**SUPPLIED MATERIAL:**
──────────

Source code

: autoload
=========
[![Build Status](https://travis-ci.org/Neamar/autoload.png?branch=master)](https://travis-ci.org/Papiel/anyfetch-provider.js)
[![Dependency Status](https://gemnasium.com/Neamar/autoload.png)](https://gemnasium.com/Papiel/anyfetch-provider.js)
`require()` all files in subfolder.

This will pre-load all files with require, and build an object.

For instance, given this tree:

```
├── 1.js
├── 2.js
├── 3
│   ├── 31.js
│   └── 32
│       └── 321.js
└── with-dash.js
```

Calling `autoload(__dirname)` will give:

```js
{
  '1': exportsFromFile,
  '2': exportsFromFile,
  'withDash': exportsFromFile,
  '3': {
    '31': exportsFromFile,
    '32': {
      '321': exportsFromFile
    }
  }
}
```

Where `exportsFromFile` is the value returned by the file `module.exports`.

──────────

**EXERCISE:** Each line of the listing should be copied exactly, with none left out.

**TASK RESULT:**
Source code

: autoload
=========
[![Build Status](https://travis-ci.org/Neamar/autoload.png?branch=master)](https://travis-ci.org/Papiel/anyfetch-provider.js)
[![Dependency Status](https://gemnasium.com/Neamar/autoload.png)](https://gemnasium.com/Papiel/anyfetch-provider.js)
`require()` all files in subfolder.

This will pre-load all files with require, and build an object.

For instance, given this tree:

```
├── 1.js
├── 2.js
├── 3
│   ├── 31.js
│   └── 32
│       └── 321.js
└── with-dash.js
```

Calling `autoload(__dirname)` will give:

```js
{
  '1': exportsFromFile,
  '2': exportsFromFile,
  'withDash': exportsFromFile,
  '3': {
    '31': exportsFromFile,
    '32': {
      '321': exportsFromFile
    }
  }
}
```

Where `exportsFromFile` is the value returned by the file `module.exports`.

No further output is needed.